Source texts of formatted documents
▼

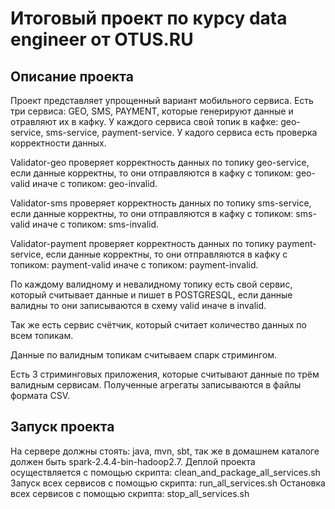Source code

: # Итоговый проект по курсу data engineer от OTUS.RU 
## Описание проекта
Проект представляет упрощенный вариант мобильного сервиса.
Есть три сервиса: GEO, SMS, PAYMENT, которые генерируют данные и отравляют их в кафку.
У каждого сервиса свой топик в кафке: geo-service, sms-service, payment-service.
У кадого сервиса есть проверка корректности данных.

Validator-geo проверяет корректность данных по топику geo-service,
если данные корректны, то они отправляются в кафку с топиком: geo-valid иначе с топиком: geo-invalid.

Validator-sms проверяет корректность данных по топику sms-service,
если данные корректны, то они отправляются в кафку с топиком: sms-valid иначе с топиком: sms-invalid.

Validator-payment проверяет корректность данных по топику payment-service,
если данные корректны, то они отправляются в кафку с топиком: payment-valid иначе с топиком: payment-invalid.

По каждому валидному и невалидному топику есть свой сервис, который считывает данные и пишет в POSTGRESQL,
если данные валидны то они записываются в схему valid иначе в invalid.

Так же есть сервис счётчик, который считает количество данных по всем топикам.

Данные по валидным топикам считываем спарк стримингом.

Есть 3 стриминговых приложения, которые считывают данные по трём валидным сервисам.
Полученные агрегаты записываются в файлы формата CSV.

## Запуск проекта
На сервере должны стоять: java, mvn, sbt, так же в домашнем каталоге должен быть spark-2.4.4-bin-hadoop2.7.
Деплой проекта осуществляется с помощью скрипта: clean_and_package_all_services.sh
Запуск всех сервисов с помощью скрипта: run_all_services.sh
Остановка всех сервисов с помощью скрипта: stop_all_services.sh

▲

▶ [ASSIGNED TASK] What lines in the data hold the word "который"? Return them.

▶ [FINAL ANSWER]
По каждому валидному и невалидному топику есть свой сервис, который считывает данные и пишет в POSTGRESQL,
Так же есть сервис счётчик, который считает количество данных по всем топикам.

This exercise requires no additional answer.